Book Review | Trippy reverie on Stalinism, sexism, Delhi and death of the soul

It is also an account of how group rights come to impinge on individual freedoms

Update: 2021-08-28 19:39 GMT
Cover Page of 'One Love, and the Many Lives of Osip B' by C.P. Surendran . (Twitter)

If there is a single theme that dominates all my writings, all my obsessions, it is that of memory —because I fear forgetfulness as much as hatred and death,’ wrote Elie Wiesel in her book From the Kingdom of Memory (Summit, 1990), “for memory is a blessing: it creates bonds rather than destroys them. Bonds between present and past, between individuals and groups.” Reading One Love, and the Many Lives of Osip B, a stark piece of dystopian fiction by poet-novelist C.P. Surendran, one learns how memory, or the loss of it, helps in the process of myth-making in a contemporary India, and how narratives of power and powerlessness shape human destiny. It is also an account of how group rights come to impinge on individual freedoms and how a painful memory riddled with guilt gets blurred by amnesia.

Niranjan Menon, a Stalinist ideologue who, we’re casually told, was “a mass killer in his own right in his younger days, a champion of plots and purges; a proper Vohzd, a leader”, now a nonagenarian, is suffering from a deep amnesia. His first-person encounter with the horrors of Stalinism following a fated trip to the Soviet Union in 1961, benumbed him when he returned to India. The hallucinatory world of the old man continues to cast a long shadow on his adopted grandson, Osip B — the Stephen Dedalus of the tale under review — even though he runs away to Kasauli, to study at St George’s, a boarding school that will be his nemesis. Here he falls desperately in love with his English teacher, Elizabeth Hill, a British woman. “The first time she entered the classroom at the beginning of the term, she was dressed in a green cotton sari and matching blouse. ‘Hello,’ she had said. ‘Hello,’ we sang like a choir. All the 23 boys in the class had the same carnal thought. Hormones jammed the air.” Like the 15-year-old psychotic hero on the run in Haruki Murakami’s Kafka on the Shore, a novel Elizabeth loves, Osip gets gradually embroiled in a relationship from which there is no easy return.

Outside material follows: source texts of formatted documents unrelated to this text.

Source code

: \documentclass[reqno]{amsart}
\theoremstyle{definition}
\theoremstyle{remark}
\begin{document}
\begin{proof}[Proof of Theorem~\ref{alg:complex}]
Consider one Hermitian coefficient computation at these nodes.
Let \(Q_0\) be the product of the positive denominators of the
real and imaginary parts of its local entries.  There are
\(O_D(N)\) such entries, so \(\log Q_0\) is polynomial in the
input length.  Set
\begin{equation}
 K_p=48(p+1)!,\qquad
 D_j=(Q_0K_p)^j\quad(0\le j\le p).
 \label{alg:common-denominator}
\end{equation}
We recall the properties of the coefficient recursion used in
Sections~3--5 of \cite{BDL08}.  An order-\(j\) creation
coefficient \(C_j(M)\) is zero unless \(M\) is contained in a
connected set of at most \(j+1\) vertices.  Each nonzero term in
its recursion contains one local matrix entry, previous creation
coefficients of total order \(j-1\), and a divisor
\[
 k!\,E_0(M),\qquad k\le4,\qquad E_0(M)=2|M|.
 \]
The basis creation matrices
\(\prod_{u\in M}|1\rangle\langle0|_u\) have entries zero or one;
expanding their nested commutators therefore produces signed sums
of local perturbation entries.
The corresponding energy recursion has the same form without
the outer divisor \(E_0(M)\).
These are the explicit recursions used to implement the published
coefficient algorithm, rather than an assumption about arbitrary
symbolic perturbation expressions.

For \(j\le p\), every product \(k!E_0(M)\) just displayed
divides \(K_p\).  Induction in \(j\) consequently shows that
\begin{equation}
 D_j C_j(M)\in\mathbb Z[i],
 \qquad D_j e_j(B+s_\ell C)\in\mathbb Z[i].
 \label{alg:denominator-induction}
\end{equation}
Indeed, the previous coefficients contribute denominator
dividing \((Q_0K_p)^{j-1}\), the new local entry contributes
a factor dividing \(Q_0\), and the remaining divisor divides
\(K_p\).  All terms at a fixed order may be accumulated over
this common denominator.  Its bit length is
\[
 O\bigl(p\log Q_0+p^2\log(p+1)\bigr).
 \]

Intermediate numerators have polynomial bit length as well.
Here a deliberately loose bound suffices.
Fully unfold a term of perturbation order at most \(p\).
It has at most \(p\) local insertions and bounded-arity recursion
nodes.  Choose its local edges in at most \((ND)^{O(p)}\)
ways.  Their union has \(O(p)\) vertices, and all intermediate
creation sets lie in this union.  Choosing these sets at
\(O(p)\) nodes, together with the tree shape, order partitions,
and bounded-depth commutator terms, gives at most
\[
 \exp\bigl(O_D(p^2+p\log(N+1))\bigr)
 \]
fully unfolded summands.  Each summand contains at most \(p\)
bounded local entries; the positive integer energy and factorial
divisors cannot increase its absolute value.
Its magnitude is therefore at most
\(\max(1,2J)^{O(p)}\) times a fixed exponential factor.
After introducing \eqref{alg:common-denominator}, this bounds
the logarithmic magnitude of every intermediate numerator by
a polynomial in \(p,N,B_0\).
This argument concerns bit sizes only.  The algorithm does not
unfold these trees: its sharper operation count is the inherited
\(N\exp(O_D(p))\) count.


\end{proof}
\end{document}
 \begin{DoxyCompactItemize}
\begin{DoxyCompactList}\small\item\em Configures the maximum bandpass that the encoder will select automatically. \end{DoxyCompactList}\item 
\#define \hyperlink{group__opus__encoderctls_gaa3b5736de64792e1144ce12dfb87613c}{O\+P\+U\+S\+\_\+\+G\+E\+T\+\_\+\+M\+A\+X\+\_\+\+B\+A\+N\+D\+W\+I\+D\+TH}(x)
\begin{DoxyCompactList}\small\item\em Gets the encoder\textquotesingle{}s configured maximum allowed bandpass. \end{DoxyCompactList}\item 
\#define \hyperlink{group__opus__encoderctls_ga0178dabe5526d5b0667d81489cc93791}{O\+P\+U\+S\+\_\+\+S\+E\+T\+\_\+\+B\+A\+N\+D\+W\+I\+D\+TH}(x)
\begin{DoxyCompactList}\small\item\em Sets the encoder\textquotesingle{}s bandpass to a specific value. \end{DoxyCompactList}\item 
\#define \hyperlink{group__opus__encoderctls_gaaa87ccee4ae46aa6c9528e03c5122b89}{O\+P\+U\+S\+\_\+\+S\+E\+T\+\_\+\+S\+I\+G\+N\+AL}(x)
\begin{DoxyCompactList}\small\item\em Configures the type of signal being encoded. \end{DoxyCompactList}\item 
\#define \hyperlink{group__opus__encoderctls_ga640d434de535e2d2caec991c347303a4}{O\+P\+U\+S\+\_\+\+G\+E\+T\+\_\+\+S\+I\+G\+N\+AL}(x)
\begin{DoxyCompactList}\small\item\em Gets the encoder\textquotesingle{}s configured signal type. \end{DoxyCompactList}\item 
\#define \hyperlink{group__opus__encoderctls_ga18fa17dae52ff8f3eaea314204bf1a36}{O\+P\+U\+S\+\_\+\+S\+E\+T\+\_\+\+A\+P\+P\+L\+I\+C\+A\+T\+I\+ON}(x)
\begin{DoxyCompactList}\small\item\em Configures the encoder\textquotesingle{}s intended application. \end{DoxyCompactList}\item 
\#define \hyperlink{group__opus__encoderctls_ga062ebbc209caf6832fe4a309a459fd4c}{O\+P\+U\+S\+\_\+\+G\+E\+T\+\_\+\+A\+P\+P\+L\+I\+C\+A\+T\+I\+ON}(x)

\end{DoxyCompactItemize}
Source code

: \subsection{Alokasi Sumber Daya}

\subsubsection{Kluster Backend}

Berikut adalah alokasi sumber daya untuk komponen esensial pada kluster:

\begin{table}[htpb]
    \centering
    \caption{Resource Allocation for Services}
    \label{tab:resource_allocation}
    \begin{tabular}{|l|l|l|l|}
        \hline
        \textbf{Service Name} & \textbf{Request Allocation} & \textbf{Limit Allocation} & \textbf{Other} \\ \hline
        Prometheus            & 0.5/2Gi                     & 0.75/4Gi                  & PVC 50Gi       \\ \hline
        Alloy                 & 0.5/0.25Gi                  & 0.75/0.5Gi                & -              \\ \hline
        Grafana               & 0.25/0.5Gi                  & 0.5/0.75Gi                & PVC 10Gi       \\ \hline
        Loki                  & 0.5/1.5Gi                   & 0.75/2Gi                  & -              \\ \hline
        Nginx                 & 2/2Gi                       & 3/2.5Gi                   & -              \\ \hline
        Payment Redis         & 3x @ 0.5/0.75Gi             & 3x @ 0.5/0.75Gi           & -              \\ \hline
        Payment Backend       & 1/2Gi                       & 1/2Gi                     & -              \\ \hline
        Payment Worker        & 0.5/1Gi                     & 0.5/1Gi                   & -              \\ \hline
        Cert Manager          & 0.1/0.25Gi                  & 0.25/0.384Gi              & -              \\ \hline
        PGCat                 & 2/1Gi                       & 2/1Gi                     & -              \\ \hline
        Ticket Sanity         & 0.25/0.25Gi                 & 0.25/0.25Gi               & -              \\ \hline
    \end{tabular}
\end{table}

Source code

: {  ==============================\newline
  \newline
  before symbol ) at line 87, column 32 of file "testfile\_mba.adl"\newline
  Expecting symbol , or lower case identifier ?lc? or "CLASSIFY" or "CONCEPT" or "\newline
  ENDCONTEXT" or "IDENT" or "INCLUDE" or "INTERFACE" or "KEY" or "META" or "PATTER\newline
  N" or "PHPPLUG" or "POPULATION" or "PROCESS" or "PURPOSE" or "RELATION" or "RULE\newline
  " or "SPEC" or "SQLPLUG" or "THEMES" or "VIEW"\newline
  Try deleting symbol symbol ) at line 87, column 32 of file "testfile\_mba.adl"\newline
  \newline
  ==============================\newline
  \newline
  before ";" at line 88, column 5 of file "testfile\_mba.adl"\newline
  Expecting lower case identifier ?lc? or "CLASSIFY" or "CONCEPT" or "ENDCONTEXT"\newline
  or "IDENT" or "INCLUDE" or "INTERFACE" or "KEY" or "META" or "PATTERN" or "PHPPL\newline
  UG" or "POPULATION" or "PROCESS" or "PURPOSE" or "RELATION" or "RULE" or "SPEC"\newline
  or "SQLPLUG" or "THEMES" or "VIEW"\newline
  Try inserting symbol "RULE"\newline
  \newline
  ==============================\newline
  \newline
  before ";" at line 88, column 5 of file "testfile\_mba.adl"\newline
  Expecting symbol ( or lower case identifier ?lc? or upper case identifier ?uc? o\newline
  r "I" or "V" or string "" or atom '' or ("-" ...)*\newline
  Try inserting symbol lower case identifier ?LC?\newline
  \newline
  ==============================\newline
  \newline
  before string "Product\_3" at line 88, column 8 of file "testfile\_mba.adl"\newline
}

From his grandfather’s lair at roan-soaked Thrissur, to the balmy Kasauli, to the grimy Delhi, to the primness of Oxford in search of his fugitive love and back again to Delhi, Osip’s fitful journey is never happy. The moral questions confront him more when he, along with his fast friend Anand, makes a plan to exhume (Stalin’s exhumation never goes out of sight of which Osip’s grandfather was a witness during his Soviet trip) the corpse of the school priest to extort seed money from the priest’s son. The consequences of this heinous sin, added to his affair with Elizabeth who in her turn loves Kris, who happens to be the brother of Osip’s adopted  grandfather, qualifies him to be a man beyond any scope of redemption. If Osip’s grandfather is akin to Raskolnikov in Dostoevsky’s Crime and Punishment who is an ideological murderer with little sense of sin, Osip like the nihilist Svidrigailov, though is not as cheerful as Iago and Edmund, desires no redemption either.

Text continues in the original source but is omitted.